Our pastoral team, including Heads of Year, tutors and dedicated support staff, have a detailed understanding of each girl in the school and the progress that she is making in all aspects of her development. That means we are there to celebrate her successes, support her when times are tough, but also just be there for a friendly chat on an ordinary day – whether to ask how her pet is, how the match went, or how those chocolate brownies turned out!
Girls touch base with their form tutors at the start of each day, so there is plenty of opportunity for the sort of light-touch conversation which enables regular check-ins on student welfare and fosters supportive relationships. This personalised approach also facilitates prompt intervention when it’s needed.
Sir Ian McKellen visits the school, at the invitation of alumna Charlotte Harris (2018), to discuss his history with Stonewall and express his support for the LGBTQ community at OHS.
At its heart, all of our most effective work with young people and their families combines both academic and pastoral strands – it’s impossible to separate them fully.

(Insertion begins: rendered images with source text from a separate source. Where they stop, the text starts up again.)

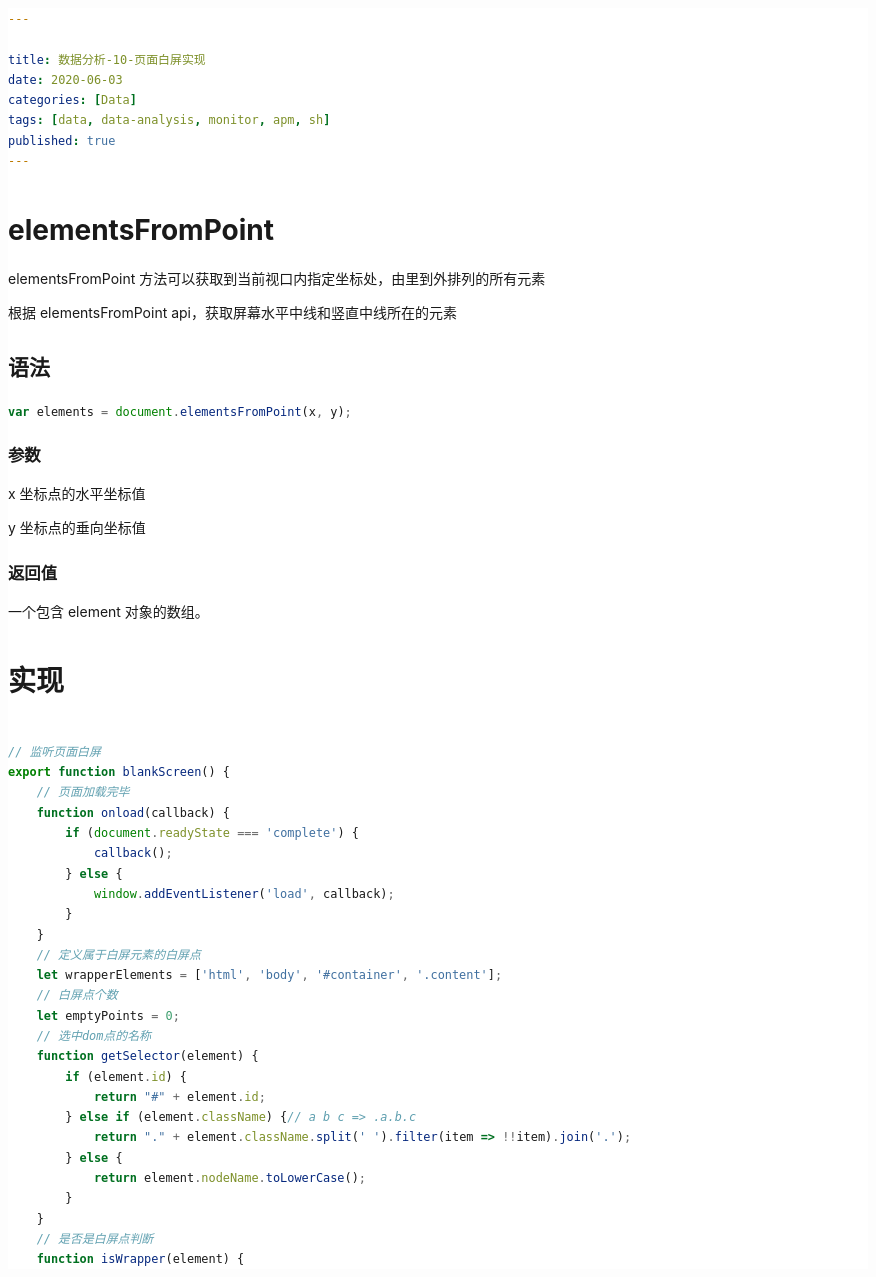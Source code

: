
 ```yaml
---

title: 数据分析-10-页面白屏实现
date: 2020-06-03
categories: [Data]
tags: [data, data-analysis, monitor, apm, sh]
published: true
---
```



# elementsFromPoint 

elementsFromPoint 方法可以获取到当前视口内指定坐标处，由里到外排列的所有元素

根据 elementsFromPoint api，获取屏幕水平中线和竖直中线所在的元素

## 语法

```js
var elements = document.elementsFromPoint(x, y);
```

### 参数

x 坐标点的水平坐标值

y 坐标点的垂向坐标值

### 返回值

一个包含 element 对象的数组。

# 实现

```js
 
// 监听页面白屏
export function blankScreen() {
    // 页面加载完毕
    function onload(callback) {
        if (document.readyState === 'complete') {
            callback();
        } else {
            window.addEventListener('load', callback);
        }
    }
    // 定义属于白屏元素的白屏点
    let wrapperElements = ['html', 'body', '#container', '.content'];
    // 白屏点个数
    let emptyPoints = 0;
    // 选中dom点的名称
    function getSelector(element) {
        if (element.id) {
            return "#" + element.id;
        } else if (element.className) {// a b c => .a.b.c
            return "." + element.className.split(' ').filter(item => !!item).join('.');
        } else {
            return element.nodeName.toLowerCase();
        }
    }
    // 是否是白屏点判断
    function isWrapper(element) {
```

We believe students flourish most when the care is tailored to her specific strengths, needs and interests. This includes an awareness of how we empower students with opportunities to cultivate leadership skills, resolve conflict, overcome obstacles and even fail so that, when it comes time to leave school, students feel confident, excited and prepared for their next steps.
Of course, schools are only one aspect of a child’s environment, and for school initiatives to have maximum impact, a strong “triangular” student-staff-parent relationship, with ongoing open communication, is crucial. Our tutors phone parents in the first few weeks of the academic year and the dialogue continues with a programme of events for parents, providing information and opportunity for conversations, alongside regular one-to-one tutor-student mentoring.
This triangular principle of pastoral care has also driven some of our most successful initiatives, including those relating to Equality, Unhealthy Perfectionism, the Positive Programme, Digital Awareness and even a Digital Detox. A communal sense of fun and “being in it together” cannot be underestimated!